Just at a very high level, these are the three main benefits that we really believe in for serverless. At Capital One, we call something called Run The Engine, RTE. That's all of the heavy lifting that goes behind the scenes to patch, manage, scale vulnerabilities, networking. Everything that we have to handle when you're deploying EC2 instances, we want that to be as low as possible. With lambda functions, it's almost zero. The only thing that we're managing is application library vulnerabilities, which is unavoidable. Developers should focus on building applications not managing infrastructure. That's our core reasoning for going serverless. Usually, you can lower your infrastructure cost, so the pricing model with serverless changes to become pay for use, instead of pay for idle. That's really important, because in my experience at AWS, most customers aren't optimizing EC2 properly. Even if you are, there's going to be idle somewhere. If you're utilizing your EC2 instances, CPU at 30%, you're wasting 70%. Even if you get that up to 70%, you're still wasting 30%. You can't really go any higher, because you don't want your EC2 instances spiked out all the time, because that will degrade performance. Then at the end, serverless forces us to become microservice oriented, you cannot deploy a gigantic monolith onto a lambda function, so we have to break apart both security and functionality.

Lessons we Learned

I want to jump into stuff that's a little bit more technical and lessons that we learned that hopefully can help you if you're trying to make a serverless change. Capital One operates AWS at a massive scale. I've worked with a lot of customers in my time at Amazon, and we're operating thousands of AWS accounts. Across all of them, we have tens of thousands of lambda functions. For those who have built a lambda function, it's very easy to build and roll them out. It's very easy to get them into production, you can do it within a minute. You can just go to the console, deploy a function, write some code, and it goes to the cloud. All of those boxes at the bottom are really tough challenges that we have to handle. Being a bank, we have very clear compliance and controls and regulations that we have to follow. Those are mandatory. Those aren't things that are optional for us. People in different industries might have a little bit lower levels of regulation and have fewer controls you have to build. For example, our lambda functions are not publicly invokable. None of them are publicly invokable. That's a requirement and a standard. We have to set standards. You have to determine where your metrics and logs go. How long you keep them. You have to understand how to do maintenance. When you roll something out, it doesn't have a vulnerability and the vulnerability is detected a week later, then what do you do? What is your response model for that? When vulnerabilities roll out, the CVE levels are 10, 9, 8, all the way down to 1. Every level should have a different response.
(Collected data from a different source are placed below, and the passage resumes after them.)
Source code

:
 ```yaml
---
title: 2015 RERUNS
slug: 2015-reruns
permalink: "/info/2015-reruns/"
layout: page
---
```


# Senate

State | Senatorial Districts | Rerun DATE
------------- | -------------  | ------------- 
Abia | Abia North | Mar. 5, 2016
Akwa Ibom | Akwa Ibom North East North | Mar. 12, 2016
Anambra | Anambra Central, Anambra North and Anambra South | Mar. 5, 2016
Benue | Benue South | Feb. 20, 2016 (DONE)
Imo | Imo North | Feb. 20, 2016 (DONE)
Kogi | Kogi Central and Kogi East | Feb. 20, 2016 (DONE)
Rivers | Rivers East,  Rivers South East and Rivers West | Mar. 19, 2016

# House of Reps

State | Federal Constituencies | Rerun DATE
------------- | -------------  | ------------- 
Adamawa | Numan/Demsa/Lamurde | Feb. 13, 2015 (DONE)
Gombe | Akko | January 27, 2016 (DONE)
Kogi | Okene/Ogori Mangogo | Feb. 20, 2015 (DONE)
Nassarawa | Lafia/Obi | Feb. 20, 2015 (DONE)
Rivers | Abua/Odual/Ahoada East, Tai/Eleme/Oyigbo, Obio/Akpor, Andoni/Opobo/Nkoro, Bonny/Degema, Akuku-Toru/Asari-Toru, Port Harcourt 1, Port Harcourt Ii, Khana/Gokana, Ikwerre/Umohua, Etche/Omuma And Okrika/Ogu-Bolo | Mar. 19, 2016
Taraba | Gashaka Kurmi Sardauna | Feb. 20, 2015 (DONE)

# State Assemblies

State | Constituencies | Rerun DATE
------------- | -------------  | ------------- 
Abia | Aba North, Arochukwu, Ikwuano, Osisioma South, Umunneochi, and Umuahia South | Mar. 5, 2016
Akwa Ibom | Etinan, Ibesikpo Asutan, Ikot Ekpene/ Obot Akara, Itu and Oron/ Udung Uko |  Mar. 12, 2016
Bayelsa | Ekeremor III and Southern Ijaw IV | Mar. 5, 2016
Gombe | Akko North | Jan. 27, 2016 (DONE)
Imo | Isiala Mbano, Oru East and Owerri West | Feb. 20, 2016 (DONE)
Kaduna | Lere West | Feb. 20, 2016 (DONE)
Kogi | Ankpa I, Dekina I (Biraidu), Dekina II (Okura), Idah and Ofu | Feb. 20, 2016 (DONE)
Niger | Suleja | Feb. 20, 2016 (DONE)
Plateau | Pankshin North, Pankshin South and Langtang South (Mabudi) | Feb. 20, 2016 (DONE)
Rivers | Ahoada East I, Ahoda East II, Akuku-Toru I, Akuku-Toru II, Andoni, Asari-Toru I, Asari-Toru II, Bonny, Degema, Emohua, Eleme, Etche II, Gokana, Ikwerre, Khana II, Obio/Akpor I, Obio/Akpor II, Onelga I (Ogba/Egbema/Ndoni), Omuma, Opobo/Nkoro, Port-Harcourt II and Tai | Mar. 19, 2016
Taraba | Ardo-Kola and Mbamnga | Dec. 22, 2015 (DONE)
These are all things you have to worry about, across thousands of accounts, millions of lambda functions. This is the challenge that we were faced with as we grew into our serverless world.

At Capital One, we operate multiple distinct lines of businesses. I work for retail bank, and retail bank build all of the software that customers use to interact with the bank. The mobile app, the web app to pay your bills, deposit your checks, the cafes that you might go to, all of that software is built by retail bank. There are other kinds of businesses, you might have a credit card, the Capital One Venture Card. That is the card business. Early on in our journey, we were making decisions siloed in each line of business, and we didn't understand how those decisions would impact other lines of businesses. What we did was we created a Center of Excellence. That Center of Excellence has representatives from every line of business. Our charter is to basically set standards that work for everybody, and then write these standards, set guidance, create examples, and also deploy subject matter experts across the company. When you switch from a traditional development model to a serverless model, you're going to need experts who can help unblock problems and challenges for your engineers. Then, it just reduces our risk for making a bad decision. It also reduces tech debt. If those thousands of lambda functions, everybody's doing them differently, configuring them improperly, at some point, you're going to have to go back and fix them. The Center of Excellence is intended to help improve all of that experience across the board. We also advise our senior leadership on direction and which services that we should adopt.

This is the most important thing for us, there's going to be a learning curve when you move into lambda development. Early on in the lambda world, you can write lambda functions directly in the console. Has anybody done that? You just go write in the AWS console, and you literally can write anything that's not one of the compiled languages. Lambda supports seven different runtimes, basically every runtime that's out there. The non-compiled ones can be written directly in the console, it's saved and deployed to AWS in less than a minute. The question is, a beginner serverless developer does that, then how do you even debug and test your lambda function? There's no way to do that. You don't have an IDE, and you can't do remote debugging. Basically, what you end up doing is you write console log statements all over the place, and you run your function and read the logs. That's how you're doing debugging. Print statements go everywhere. This isn't really the right way to do it. This is the biggest learning curve that your developers are going to work through, and you're going to need a local environment to help you debug, deploy, and iterate all locally before you touch AWS. If you're on GCP, they have the same thing. They have local emulators, as well as Azure. You're going to need new tools.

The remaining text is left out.